→ WHAT IS BEING ASKED
Check every line below for the word "includegraphics" and show those that hold it.

→ DATA
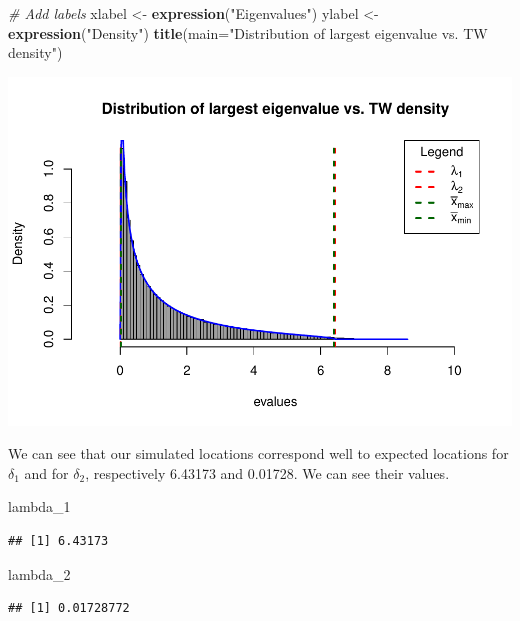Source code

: \documentclass[
]{article}
\newenvironment{Shaded}{\begin{snugshade}}{\end{snugshade}}
\newcommand{\AttributeTok}[1]{\textcolor[rgb]{0.13,0.29,0.53}{#1}}
\newcommand{\CommentTok}[1]{\textcolor[rgb]{0.56,0.35,0.01}{\textit{#1}}}
\newcommand{\FunctionTok}[1]{\textcolor[rgb]{0.13,0.29,0.53}{\textbf{#1}}}
\newcommand{\NormalTok}[1]{#1}
\newcommand{\OtherTok}[1]{\textcolor[rgb]{0.56,0.35,0.01}{#1}}
\newcommand{\StringTok}[1]{\textcolor[rgb]{0.31,0.60,0.02}{#1}}
\begin{document}
\begin{Shaded}
\begin{Highlighting}[]
\CommentTok{\# Add labels}
\NormalTok{xlabel }\OtherTok{\textless{}{-}} \FunctionTok{expression}\NormalTok{(}\StringTok{"Eigenvalues"}\NormalTok{)}
\NormalTok{ylabel }\OtherTok{\textless{}{-}} \FunctionTok{expression}\NormalTok{(}\StringTok{"Density"}\NormalTok{)}
\FunctionTok{title}\NormalTok{(}\AttributeTok{main=}\StringTok{"Distribution of largest eigenvalue vs. TW density"}\NormalTok{)}
\end{Highlighting}
\end{Shaded}

\includegraphics{A5_files/figure-latex/unnamed-chunk-9-1.pdf}

We can see that our simulated locations correspond well to expected
locations for \(\delta_1\) and for \(\delta_2\), respectively 6.43173
and 0.01728. We can see their values.

\begin{Shaded}
\begin{Highlighting}[]
\NormalTok{lambda\_1}
\end{Highlighting}
\end{Shaded}

\begin{verbatim}
## [1] 6.43173
\end{verbatim}

\begin{Shaded}
\begin{Highlighting}[]
\NormalTok{lambda\_2}
\end{Highlighting}
\end{Shaded}

\begin{verbatim}
## [1] 0.01728772
\end{verbatim}
\end{document}
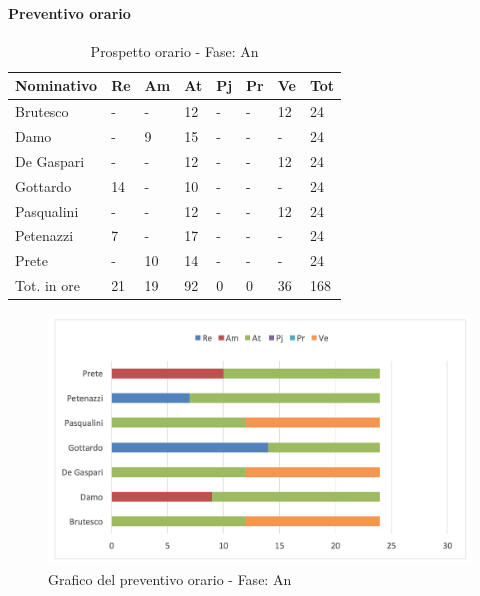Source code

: 			\paragraph{Preventivo orario}
							\begin{table}[H] \begin{center} \begin{tabular}{llllllll}
							\toprule
							\textbf{Nominativo}	&	\textbf{Re}	&	\textbf{Am}	&	\textbf{At}	&	\textbf{Pj}	&	\textbf{Pr}	&	\textbf{Ve}	&	\textbf{Tot}\\
							\midrule
							Brutesco	&	-	&	-	&	12	&	-	&	-	&	12	&	24	 \\
							Damo		&	-	&	9	&	15	&	-	&	-	&	-	&	24	 \\
							De Gaspari	&	-	&	-	&	12	&	-	&	-	&	12	&	24	 \\
							Gottardo	&	14	&	-	&	10	&	-	&	-	&	-	&	24	 \\
							Pasqualini	&	-	&	-	&	12	&	-	&	-	&	12	&	24	 \\
							Petenazzi	&	7	&	-	&	17	&	-	&	-	&	-	&	24	 \\
							Prete		&	-	&	10	&	14	&	-	&	-	&	-	&	24	 \\
							\midrule
							Tot. in ore	&	21	&	19	&	92	&	0	&	0	&	36	&	168	 \\

							\bottomrule
							\end{tabular} \end{center} \caption{Prospetto orario - Fase:
							An
							}\label{tab:h_An} \end{table}

								\begin{figure}[H]  \centering  \includegraphics[scale=0.45]{img/h_An}
									\caption{Grafico del preventivo orario - Fase: An}  \label{fig:h_An"} 		\end{figure}


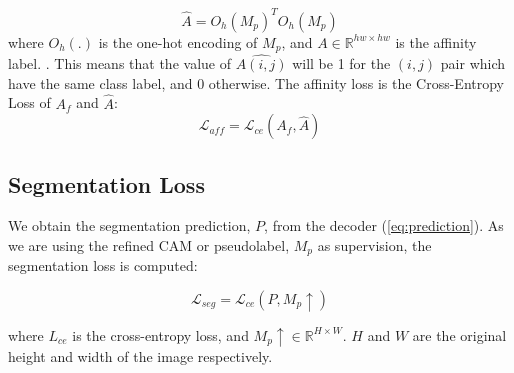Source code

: \begin{equation}
    \hat{A} = O_h(M_p)^TO_h(M_p)
\end{equation}
where $O_h(.)$ is the one-hot encoding of $M_p$, and $A \in \mathbb{R}^{hw \times hw}$  is the affinity label.
. This means that the value of $\hat{A(i,j)}$ will be 1 for the $(i,j)$ pair which have the same class label, and 0 otherwise. The affinity loss is the Cross-Entropy Loss of $A_f$ and $\hat{A}$:
\begin{equation}
    \mathcal{L}_{aff} = \mathcal{L}_{ce}(A_f, \hat{A})
\end{equation}

\subsection{Segmentation Loss}
\label{seg_loss}
We obtain the segmentation prediction, $P$, from the decoder (\autoref{eq:prediction}). As we are using the refined CAM or pseudolabel, $M_p$ as supervision, the segmentation loss is computed:

\begin{equation}
    \mathcal{L}_{seg} = \mathcal{L}_{ce}(P, M_p \uparrow)
\end{equation}

where \( L_{ce} \) is the cross-entropy loss, and \( M_p{\uparrow} \in \mathbb{R}^{H \times W} \). $H$ and $W$ are the original height and width of the image respectively.


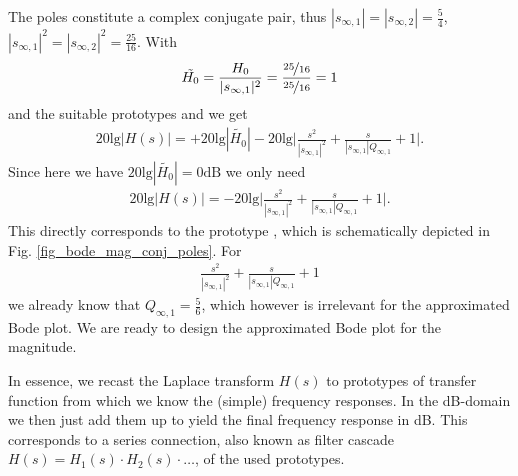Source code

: \begin{ExCalc}
The poles constitute a complex conjugate pair, thus
$|s_{\infty,1}| = |s_{\infty,2}| = \frac{5}{4}$, $|s_{\infty,1}|^2 = |s_{\infty,2}|^2 = \frac{25}{16}$.
%
With 
\begin{align}
\tilde{H_0} = \frac{H_0}{|s_{\infty,1}|^2} = \frac{\nicefrac{25}{16}}{\nicefrac{25}{16}} = 1
\end{align}
and the suitable prototypes  and 
we get
\begin{align}
20 \text{lg} |H(s)| =
+20 \text{lg} |\tilde{H_0}|
-20 \text{lg} \bigg|\frac{s^2}{|s_{\infty,1}|^2} + \frac{s}{|s_{\infty,1}| Q_{\infty,1}} + 1\bigg|.
\end{align}
Since here we have $20 \text{lg} |\tilde{H_0}|=0\mathrm{dB}$ we only need
\begin{align}
20 \text{lg} |H(s)| =
-20 \text{lg} \bigg|\frac{s^2}{|s_{\infty,1}|^2} + \frac{s}{|s_{\infty,1}| Q_{\infty,1}} + 1\bigg|.
\end{align}
This directly corresponds to the prototype , which
is schematically depicted in Fig. \ref{fig_bode_mag_conj_poles}.
For
\begin{align}
\frac{s^2}{|s_{\infty,1}|^2} + \frac{s}{|s_{\infty,1}| Q_{\infty,1}} + 1
\end{align}
we already know that $Q_{\infty,1}=\frac{5}{6}$, which however is irrelevant for the
approximated Bode plot.
%
%
We are ready to design the approximated Bode plot for the magnitude.

In essence, we recast the Laplace transform $H(s)$ to prototypes of transfer function
from which we know the (simple) frequency responses. In the dB-domain
we then just add them up to yield the final frequency response in dB.
This corresponds to a series connection, also known as filter cascade
$H(s)=H_1(s)\cdot H_2(s)\cdot\dots$, of the used prototypes.

%
\end{ExCalc}
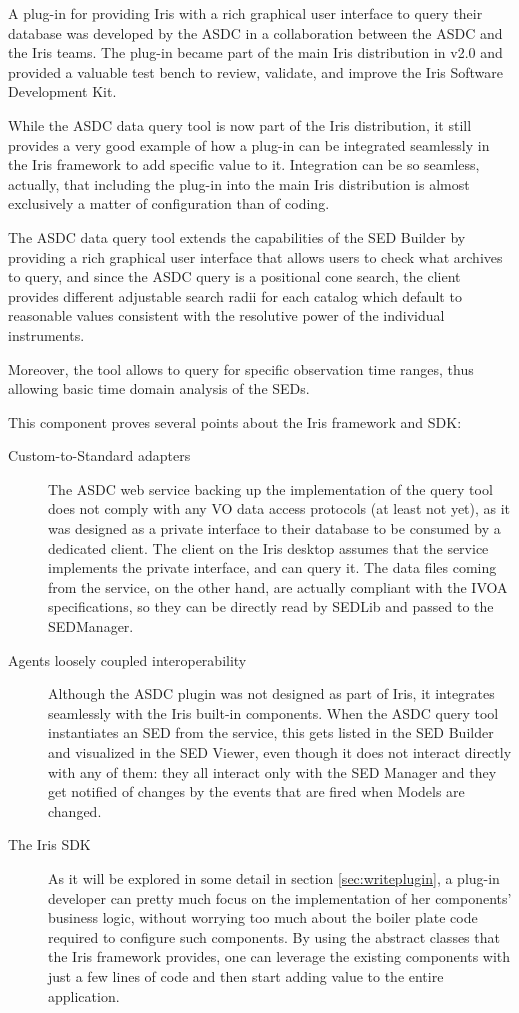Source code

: \documentclass[preprint,12pt,3p]{elsarticle}
\begin{document}
A plug-in for providing Iris with a rich graphical user interface to query their database was developed by the ASDC in a collaboration between the ASDC and the Iris teams. The plug-in became part of the main Iris distribution in v2.0 and provided a valuable test bench to review, validate, and improve the Iris Software Development Kit.

While the ASDC data query tool is now part of the Iris distribution, it still provides a very good example of how a plug-in can be integrated seamlessly in the Iris framework to add specific value to it. Integration can be so seamless, actually, that including the plug-in into the main Iris distribution is almost exclusively a matter of configuration than of coding.

The ASDC data query tool extends the capabilities of the SED Builder by providing a rich graphical user interface that allows users to check what archives to query, and since the ASDC query is a positional cone search, the client provides different adjustable search radii for each catalog which default to reasonable values consistent with the resolutive power of the individual instruments.

Moreover, the tool allows to query for specific observation time ranges, thus allowing basic time domain analysis of the SEDs.

This component proves several points about the Iris framework and SDK:
\begin{description}
\item[Custom-to-Standard adapters] The ASDC web service backing up the implementation of the query tool does not comply with any VO data access protocols (at least not yet), as it was designed as a private interface to their database to be consumed by a dedicated client. The client on the Iris desktop assumes that the service implements the private interface, and can query it. The data files coming from the service, on the other hand, are actually compliant with the IVOA specifications, so they can be directly read by SEDLib and passed to the SEDManager.
\item[Agents loosely coupled interoperability] Although the ASDC plugin was not designed as part of Iris, it integrates seamlessly with the Iris built-in components. When the ASDC query tool instantiates an SED from the service, this gets listed in the SED Builder and visualized in the SED Viewer, even though it does not interact directly with any of them: they all interact only with the SED Manager and they get notified of changes by the events that are fired when Models are changed.
\item[The Iris SDK] As it will be explored in some detail in section \ref{sec:writeplugin}, a plug-in developer can pretty much focus on the implementation of her components' business logic, without worrying too much about the boiler plate code required to configure such components. By using the abstract classes that the Iris framework
provides, one can leverage the existing components with just a few lines of code and then start adding value to the entire application.
\end{description}
\end{document}
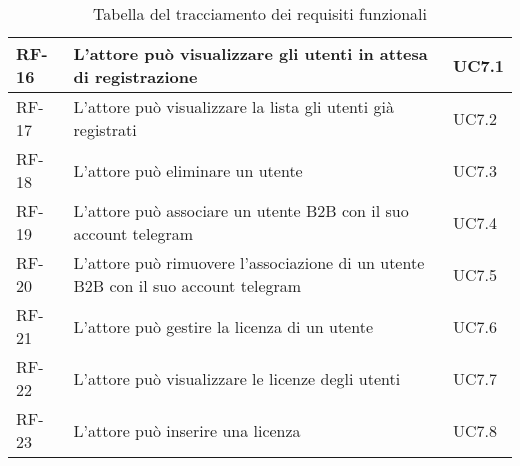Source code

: \begin{table}
\begin{tabular}{ |p{2cm}|p{8cm}|p{2cm}| }
 \hline
   RF-16     & L'attore può visualizzare gli utenti in attesa di registrazione   & UC7.1 \\
\hline
RF-17   & L'attore può visualizzare la lista gli utenti già registrati   & UC7.2 \\
\hline
RF-18   & L'attore può eliminare un utente  & UC7.3 \\
\hline
RF-19   &  L'attore può associare un utente B2B con il suo account telegram  & UC7.4 \\
\hline
RF-20  &  L'attore può rimuovere l'associazione di un utente B2B con il suo account telegram & UC7.5 \\
\hline
RF-21   &  L'attore può gestire la licenza di un utente  & UC7.6 \\
\hline
RF-22   &  L'attore può visualizzare le licenze degli utenti & UC7.7 \\
\hline
RF-23   & L'attore può inserire una  licenza  & UC7.8 \\
\hline
\end{tabular}
\\\\
\caption{Tabella del tracciamento dei requisiti funzionali}
\end{table}

\clearpage


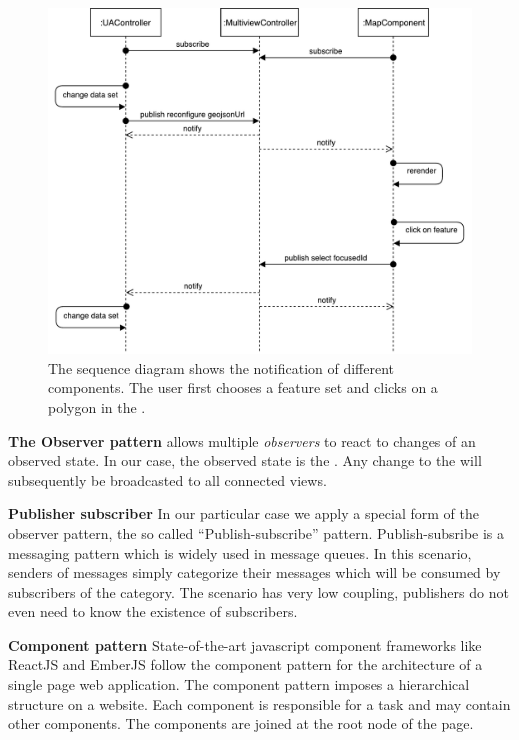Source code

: \begin{figure}[ht]
  \centering
  \includegraphics[width=\textwidth]{figures/implementation/SequenceDiagram}
  \caption{%
    The sequence diagram shows the notification of different components.
  The user first chooses a feature set and clicks on a polygon in the \gv{}.
  }\label{fig:implementation:sequence-diagram}
\end{figure}


\textbf{The Observer pattern} allows multiple \emph{observers} to react to changes of an observed state.
In our case, the observed state is the .
Any change to the  will subsequently be broadcasted to all connected views.


\textbf{Publisher subscriber}
In our particular case we apply a special form of the observer pattern, the so called ``Publish-subscribe'' pattern\cite{Eugster2003}.
Publish-subsribe is a messaging pattern which is widely used in message queues.
In this scenario, senders of messages simply categorize their messages which will be consumed by subscribers of the category.
The scenario has very low coupling, publishers do not even need to know the existence of subscribers.

\textbf{Component pattern}
State-of-the-art javascript component frameworks like ReactJS and EmberJS follow the component pattern for the architecture of a single page web application.
The component pattern imposes a hierarchical structure on a website.
Each component is responsible for a task and may contain other components.
The components are joined at the root node of the page.

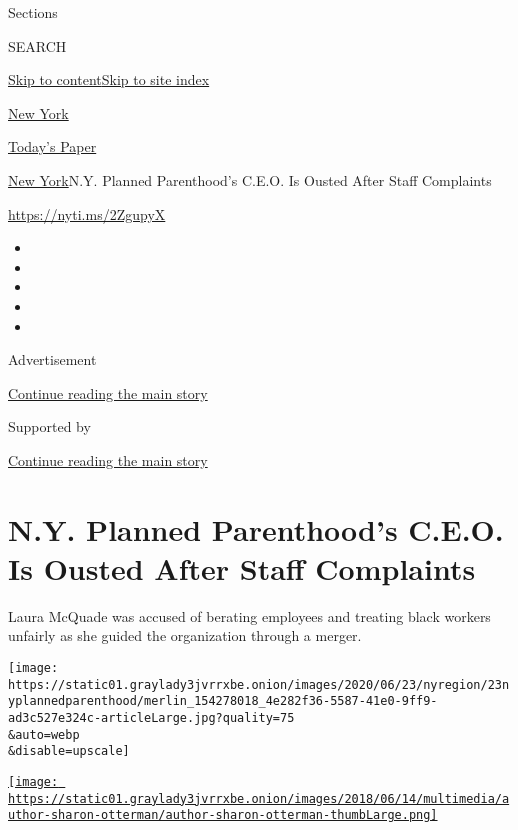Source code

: Sections

SEARCH

\protect\hyperlink{site-content}{Skip to
content}\protect\hyperlink{site-index}{Skip to site index}

\href{https://www.nytimes3xbfgragh.onion/section/nyregion}{New York}

\href{https://myaccount.nytimes3xbfgragh.onion/auth/login?response_type=cookie\&client_id=vi}{}

\href{https://www.nytimes3xbfgragh.onion/section/todayspaper}{Today's
Paper}

\href{/section/nyregion}{New York}\textbar{}N.Y. Planned Parenthood's
C.E.O. Is Ousted After Staff Complaints

\url{https://nyti.ms/2ZgupyX}

\begin{itemize}
\item
\item
\item
\item
\item
\end{itemize}

Advertisement

\protect\hyperlink{after-top}{Continue reading the main story}

Supported by

\protect\hyperlink{after-sponsor}{Continue reading the main story}

\hypertarget{ny-planned-parenthoods-ceo-is-ousted-after-staff-complaints}{%
\section{N.Y. Planned Parenthood's C.E.O. Is Ousted After Staff
Complaints}\label{ny-planned-parenthoods-ceo-is-ousted-after-staff-complaints}}

Laura McQuade was accused of berating employees and treating black
workers unfairly as she guided the organization through a merger.

\texttt{[image: https://static01.graylady3jvrrxbe.onion/images/2020/06/23/nyregion/23nyplannedparenthood/merlin\_154278018\_4e282f36-5587-41e0-9ff9-ad3c527e324c-articleLarge.jpg?quality=75\\\&auto=webp\\\&disable=upscale]}

\href{https://www.nytimes3xbfgragh.onion/by/sharon-otterman}{\texttt{[image: https://static01.graylady3jvrrxbe.onion/images/2018/06/14/multimedia/author-sharon-otterman/author-sharon-otterman-thumbLarge.png]}}

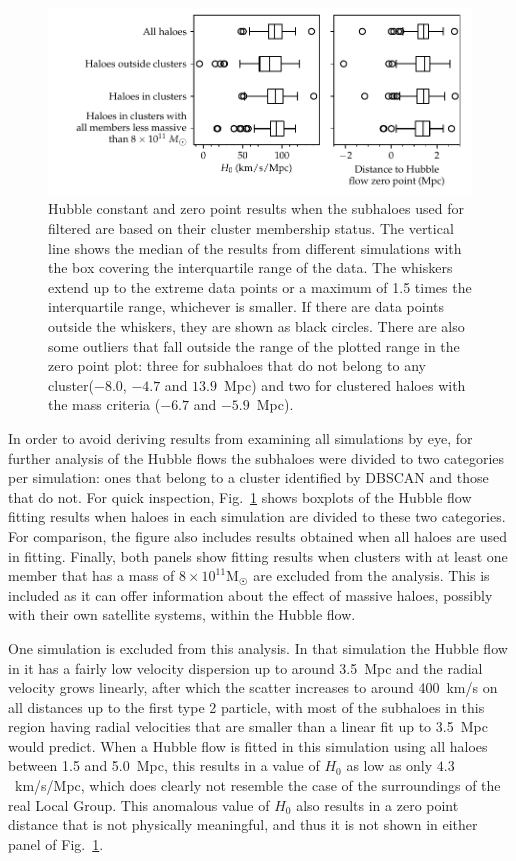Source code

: \documentclass[english, oneside]{HYgradu}
\begin{document}
\begin{figure}
    \centering
    \includegraphics{kuvat/clusteredHFparameters.pdf}
    \caption{Hubble constant and zero point results when the subhaloes used for filtered are based on their cluster membership status. The vertical line shows the median of the results from different simulations with the box covering the interquartile range of the data. The whiskers extend up to the extreme data points or a maximum of 1.5 times the interquartile range, whichever is smaller. If there are data points outside the whiskers, they are shown as black circles. There are also some outliers that fall outside the range of the plotted range in the zero point plot: three for subhaloes that do not belong to any cluster($-8.0$, $-4.7$ and $13.9$~Mpc) and two for clustered haloes with the mass criteria ($-6.7$ and $-5.9$~Mpc).}\label{fig:clusteredHFparameters}
\end{figure}

In order to avoid deriving results from examining all simulations by eye, for further analysis of the Hubble flows the subhaloes were divided to two categories per simulation: ones that belong to a cluster identified by DBSCAN and those that do not. For quick inspection, Fig.~\ref{fig:clusteredHFparameters} shows boxplots of the Hubble flow fitting results when haloes in each simulation are divided to these two categories. For comparison, the figure also includes results obtained when all haloes are used in fitting. Finally, both panels show fitting results when clusters with at least one member that has a mass of $8 \times 10^{11} \mathrm{M}_{\astrosun}$ are excluded from the analysis. This is included as it can offer information about the effect of massive haloes, possibly with their own satellite systems, within the Hubble flow.

One simulation is excluded from this analysis. In that simulation the Hubble flow in it has a fairly low velocity dispersion up to around 3.5~Mpc and the radial velocity grows linearly, after which the scatter increases to around 400~km/s on all distances up to the first type 2 particle, with most of the subhaloes in this region having radial velocities that are smaller than a linear fit up to 3.5~Mpc would predict. When a Hubble flow is fitted in this simulation using all haloes between 1.5 and 5.0~Mpc, this results in a value of $H_0$ as low as only $4.3$~km/s/Mpc, which does clearly not resemble the case of the surroundings of the real Local Group. This anomalous value of $H_0$ also results in a zero point distance that is not physically meaningful, and thus it is not shown in either panel of Fig.~\ref{fig:clusteredHFparameters}.
\end{document}
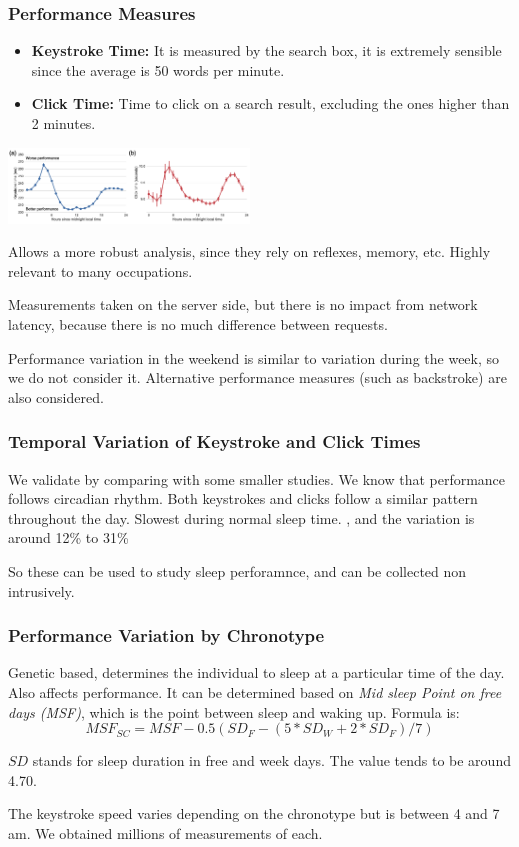\documentclass{IEEEtran}
\begin{document}
      \subsubsection{Performance Measures}
        \begin{itemize}
          \item \textbf{Keystroke Time:} It is measured by the search box, it is extremely sensible since the average is 50 words per minute.
          \item \textbf{Click Time:} Time to click on a search result, excluding the ones higher than 2 minutes. 
        \end{itemize}
        \begin{center}
          \includegraphics[width = 0.48\textwidth]{keystrokeClick.png}
        \end{center}
        \par Allows a more robust analysis, since they rely on reflexes, memory, etc. Highly relevant to many occupations. \par 
        Measurements taken on the server side, but there is no impact from network latency, because there is no much difference between requests.\par 
        Performance variation in the weekend is similar to variation during the week, so we do not consider it. Alternative performance measures (such as backstroke) are also considered.
      \subsubsection{Temporal Variation of Keystroke and Click Times}
        We validate by comparing with some smaller studies. We know that performance follows circadian rhythm. Both keystrokes and clicks follow a similar pattern throughout the day. Slowest during normal sleep time. , and the variation is around 12\% to 31\% \par 
        So these can be used to study sleep perforamnce, and can be collected non intrusively.
      \subsubsection{Performance Variation by Chronotype}
        Genetic based, determines the individual to sleep at a particular time of the day. Also affects performance. It can be determined based on \textit{Mid sleep Point on free days (MSF)}, which is the point between sleep and waking up. Formula is: 
        $$MSF_{SC}=MSF-0.5(SD_{F}-(5*SD_W+2*SD_F)/7)$$
        \par $SD$ stands for sleep duration in free and week days. The value tends to be around 4.70. \par 
        The keystroke speed varies depending on the chronotype but is between 4 and 7 am. We obtained millions of measurements of each.
\end{document}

→ SOLUTION TO THIS EXERCISE
\includegraphics{A5_files/figure-latex/unnamed-chunk-9-1.pdf}
								\begin{figure}[H]  \centering  \includegraphics[scale=0.45]{img/h_An}
  \includegraphics[width=\textwidth]{figures/implementation/SequenceDiagram}
    \includegraphics{kuvat/clusteredHFparameters.pdf}
          \includegraphics[width = 0.48\textwidth]{keystrokeClick.png}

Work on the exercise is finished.